L'image de Babylone en train de périr était très actuelle à la fin de l'époque de l'exil. En effet, la chute de la Babylonie et de sa capitale fut inattendue et très impressionnante. Elle fut d'autant plus inattendue que Babylone était une forteresse de premier ordre, préparée à un long siège. Les historiens discutent encore des raisons de la fin si rapide de cette ville, en supposant une trahison dans les rangs de ses défenseurs. Mais, dans la période postexilique, Babylone devint le symbole de la lutte contre Dieu, et c'est précisément dans ce sens qu'elle apparaît aussi bien dans les prophéties d'Isaïe de Babylone que dans les livres du Nouveau Testament, en particulier dans le livre de l'Apocalypse.
Bien sûr, la captivité babylonienne contribua beaucoup à cette réinterprétation de l'image de Babylone. Mais il ne s'agit pas seulement d'elle. Il s'agit de l'esprit impérial qui traversait la vie du royaume néo-babylonien. Et de l'esprit de la civilisation moderne comme telle. Bien sûr, il nous est difficile aujourd'hui de considérer la civilisation babylonienne comme moderne ; pour nous, c'est l'Antiquité. Mais elle portait déjà en elle cet esprit d'affirmation de soi qui est propre à toutes les civilisations, anciennes comme nouvelles. Et il ne s'agit même pas ici de la conscience de la puissance technique ni du sentiment de sécurité, mais du sentiment d'autosuffisance. L'homme imprégné de l'esprit de la civilisation est convaincu qu'il est protégé des imprévus et qu'il maîtrise la situation.

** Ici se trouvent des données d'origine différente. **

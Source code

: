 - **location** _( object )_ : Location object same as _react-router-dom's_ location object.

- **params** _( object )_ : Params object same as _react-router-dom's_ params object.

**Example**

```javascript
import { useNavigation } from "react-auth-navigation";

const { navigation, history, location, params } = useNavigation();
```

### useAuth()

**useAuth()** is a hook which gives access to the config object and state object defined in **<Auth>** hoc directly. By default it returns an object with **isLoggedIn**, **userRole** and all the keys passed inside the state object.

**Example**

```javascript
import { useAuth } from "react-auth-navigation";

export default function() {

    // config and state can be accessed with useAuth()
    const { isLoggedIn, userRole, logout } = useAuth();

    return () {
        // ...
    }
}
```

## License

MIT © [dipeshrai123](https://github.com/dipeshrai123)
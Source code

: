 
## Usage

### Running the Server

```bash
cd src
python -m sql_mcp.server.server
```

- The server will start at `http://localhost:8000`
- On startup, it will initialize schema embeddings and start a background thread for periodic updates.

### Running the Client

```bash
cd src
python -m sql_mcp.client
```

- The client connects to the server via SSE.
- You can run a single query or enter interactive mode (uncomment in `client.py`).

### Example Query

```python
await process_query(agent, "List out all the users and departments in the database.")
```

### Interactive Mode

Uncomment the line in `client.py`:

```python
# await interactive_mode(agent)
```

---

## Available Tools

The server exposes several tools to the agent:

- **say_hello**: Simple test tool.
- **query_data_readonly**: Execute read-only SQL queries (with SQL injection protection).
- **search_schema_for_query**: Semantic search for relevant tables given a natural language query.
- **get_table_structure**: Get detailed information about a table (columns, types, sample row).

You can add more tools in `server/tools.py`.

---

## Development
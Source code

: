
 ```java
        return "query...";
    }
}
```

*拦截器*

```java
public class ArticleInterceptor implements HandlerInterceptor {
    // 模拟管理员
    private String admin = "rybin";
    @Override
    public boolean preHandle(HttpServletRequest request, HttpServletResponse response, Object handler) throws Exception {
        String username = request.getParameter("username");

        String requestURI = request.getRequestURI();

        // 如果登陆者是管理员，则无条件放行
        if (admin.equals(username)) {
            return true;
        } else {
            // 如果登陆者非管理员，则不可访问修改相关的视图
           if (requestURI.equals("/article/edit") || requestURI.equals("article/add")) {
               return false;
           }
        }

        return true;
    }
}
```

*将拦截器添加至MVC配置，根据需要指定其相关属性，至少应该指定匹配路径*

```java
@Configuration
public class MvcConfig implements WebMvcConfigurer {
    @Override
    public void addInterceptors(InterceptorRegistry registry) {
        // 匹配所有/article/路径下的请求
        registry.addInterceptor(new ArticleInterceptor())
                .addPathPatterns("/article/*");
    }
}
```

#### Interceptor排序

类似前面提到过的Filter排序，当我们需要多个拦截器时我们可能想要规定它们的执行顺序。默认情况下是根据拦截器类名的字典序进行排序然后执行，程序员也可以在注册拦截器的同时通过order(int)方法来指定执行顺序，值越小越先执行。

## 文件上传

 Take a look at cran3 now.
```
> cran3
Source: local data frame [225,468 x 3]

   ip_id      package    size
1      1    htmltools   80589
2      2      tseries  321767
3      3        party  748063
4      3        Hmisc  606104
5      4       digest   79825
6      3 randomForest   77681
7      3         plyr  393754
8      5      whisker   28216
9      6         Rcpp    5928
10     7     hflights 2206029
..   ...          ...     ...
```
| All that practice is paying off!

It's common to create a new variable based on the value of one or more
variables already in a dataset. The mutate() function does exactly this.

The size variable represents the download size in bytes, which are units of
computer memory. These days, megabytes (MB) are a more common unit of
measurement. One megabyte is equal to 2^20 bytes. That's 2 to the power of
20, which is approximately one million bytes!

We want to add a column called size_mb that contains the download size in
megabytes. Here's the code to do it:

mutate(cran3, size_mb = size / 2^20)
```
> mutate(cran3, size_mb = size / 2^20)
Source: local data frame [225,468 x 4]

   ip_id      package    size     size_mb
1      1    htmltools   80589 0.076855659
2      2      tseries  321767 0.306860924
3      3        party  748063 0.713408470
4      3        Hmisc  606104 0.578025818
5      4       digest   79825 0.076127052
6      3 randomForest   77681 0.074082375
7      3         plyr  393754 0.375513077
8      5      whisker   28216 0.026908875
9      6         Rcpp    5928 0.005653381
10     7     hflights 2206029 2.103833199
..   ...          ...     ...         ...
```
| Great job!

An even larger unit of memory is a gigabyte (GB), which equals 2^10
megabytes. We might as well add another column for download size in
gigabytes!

Bien sûr, toute technologie peut, en tout temps, connaître une panne ; mais cette panne est perçue comme une anomalie, comme une situation extraordinaire qu'on peut et qu'on doit liquider, éliminer et, autant que possible, empêcher à l'avenir. L'homme de la civilisation n'éprouve habituellement pas sa dépendance envers les puissances supérieures. Et si cette expérience apparaît, cela signifie que l'homme a cessé d'être porteur de son esprit. C'est précisément pour cette raison, et non à cause de la perversité ou de la malveillance des technologies en elles-mêmes, que toutes les grandes civilisations sont condamnées. Dieu n'abandonne pas l'homme, et tôt ou tard vient inévitablement le moment où cet homme se lasse de la civilisation.
Depuis assez longtemps déjà, les historiens ont remarqué le phénomène d'une sorte de fatigue des civilisations, fatigue psychologique et sociale qui s'accumule en elles avec le temps, un peu comme la fatigue peut s'accumuler avec le temps dans des structures métalliques. Mais presque aucun d'eux n'a considéré les causes spirituelles de cette fatigue des civilisations. Or la fatigue spirituelle se révèle justement être la cause principale de leur chute : résister à Dieu, tenter de s'enfermer loin de Lui, ne finit jamais bien. C'est toujours une voie vers nulle part. Vers le néant historique.